Born in Oklahoma in 1898, Ermest Lauck moved to Fresno at two and said he can't remember a time in his life that he wasn't interested in anything with wheels. That early spark became a passion when Lauck was involved in building race cars and race tracks. Because of his innovative ideas, admirers said Lauck was way ahead of his time. When midget race cars captured the attention of fans, Lauck was building them. Midgets proved to be the incubators for many well-known Indianapolis 500 champions when "The Brickyard" was the biggest event in racing. In 1934, he built his first midgets for famous local drivers like Dutch Van Tassell, Duane Carter, and Bryce Morris. Lauck sold Morris' car for $175 to Fred Gerhardt who installed a Drake engine, put Billy Vukovich behind the wheel, and dominated the California midget circuit. Not content with just building cars, Lauck went into partnership with Curly Boyde to build a banked track on the north side of Kearney Drive near Chandler Field. One year later, Lauck headed a group who bought property across Kearney Drive and laid out the track which became Airport Speedway. The name changed first to the Italian Entertainment Park and then to Kearney Bowl where people packed the stands to watch the midgets.
Gloria May, one of the finest fielders in women's fast-pitch softball, played for the Fresno Rockets from 1949 to 1958, winning three national championships. Originally from Glendale, May had an eighteen-year career in softball, making her mark as a first baseman. She was inducted into the Amateur Softball Association Hall of Fame in Oklahoma City in 1973 and had a perfect fielding percentage in ten of fifteen national championship games. "I was an average hitter. Basically, I was known for my defensive play," May said. She earned All-American honors three times and was a second team pick twice.

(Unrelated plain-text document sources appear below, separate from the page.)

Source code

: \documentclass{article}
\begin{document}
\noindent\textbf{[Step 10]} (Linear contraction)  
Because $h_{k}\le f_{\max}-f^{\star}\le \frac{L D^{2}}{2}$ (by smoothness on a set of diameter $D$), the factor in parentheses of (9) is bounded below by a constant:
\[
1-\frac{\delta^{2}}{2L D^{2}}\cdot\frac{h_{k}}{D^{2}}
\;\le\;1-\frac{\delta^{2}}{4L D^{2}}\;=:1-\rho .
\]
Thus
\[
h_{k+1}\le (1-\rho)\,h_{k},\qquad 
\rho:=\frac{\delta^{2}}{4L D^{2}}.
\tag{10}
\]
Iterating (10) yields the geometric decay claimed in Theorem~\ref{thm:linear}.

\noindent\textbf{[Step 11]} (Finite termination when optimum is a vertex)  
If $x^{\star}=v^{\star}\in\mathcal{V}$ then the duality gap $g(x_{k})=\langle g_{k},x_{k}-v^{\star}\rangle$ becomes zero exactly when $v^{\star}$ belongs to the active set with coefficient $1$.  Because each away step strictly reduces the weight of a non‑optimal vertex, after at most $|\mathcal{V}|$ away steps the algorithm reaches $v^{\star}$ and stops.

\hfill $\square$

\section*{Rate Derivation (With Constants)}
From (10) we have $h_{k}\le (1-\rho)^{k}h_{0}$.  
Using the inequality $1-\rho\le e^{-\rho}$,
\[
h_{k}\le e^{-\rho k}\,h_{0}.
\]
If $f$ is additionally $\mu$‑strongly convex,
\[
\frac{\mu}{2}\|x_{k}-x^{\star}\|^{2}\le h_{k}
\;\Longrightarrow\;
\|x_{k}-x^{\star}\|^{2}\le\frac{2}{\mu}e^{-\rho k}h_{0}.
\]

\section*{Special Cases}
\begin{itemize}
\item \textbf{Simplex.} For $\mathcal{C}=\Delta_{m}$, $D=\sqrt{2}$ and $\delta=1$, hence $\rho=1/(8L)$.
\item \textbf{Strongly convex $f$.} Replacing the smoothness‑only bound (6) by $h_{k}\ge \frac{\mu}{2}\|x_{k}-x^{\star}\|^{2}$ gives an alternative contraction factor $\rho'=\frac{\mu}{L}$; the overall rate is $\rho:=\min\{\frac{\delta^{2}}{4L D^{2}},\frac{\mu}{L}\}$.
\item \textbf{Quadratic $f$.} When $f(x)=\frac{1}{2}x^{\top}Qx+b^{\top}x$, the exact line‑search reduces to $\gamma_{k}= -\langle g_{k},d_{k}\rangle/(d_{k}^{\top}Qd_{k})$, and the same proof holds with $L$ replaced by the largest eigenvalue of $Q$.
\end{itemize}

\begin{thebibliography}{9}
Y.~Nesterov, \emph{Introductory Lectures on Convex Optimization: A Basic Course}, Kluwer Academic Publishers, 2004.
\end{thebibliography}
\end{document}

May also excelled as a pilot, competing in cross-country air races. She said highlights of her softball career include the National Championships and selection to the Hall of Fame. She regrets not having the chance to represent the United States in the Olympics. "That would have been such a thrill," May said. While softball players from May's era often talk about the crazy cross-county car trips, May remembered a terrifying plane ride during a thunderstorm over the Midwest. Lunch boxes were flying and passengers screaming. "We went into a nosedive and you could feel the color disappearing from your face," she said. "The pilots were battling and finally, it was a gradual thing and we pulled out, and down below, I could see lights." During the turbulence, a baby flew out of his mother's arms, but was caught safely. A flight attendant broke an ankle and passengers had to pick their way through debris before getting off the plane. She said the captain stood at the bottom of the steps as they disembarked, his shirt drenched in sweat. "We were given drink tickets when we got off the plane and I think everyone used them," May said. While she said the trip exacerbated some of her teammates' fear of flying, it did nothing to diminish May's fascination with airplanes. As a child, May lived across the street from the Grand Central Air Terminal. She began racing airplanes in 1981.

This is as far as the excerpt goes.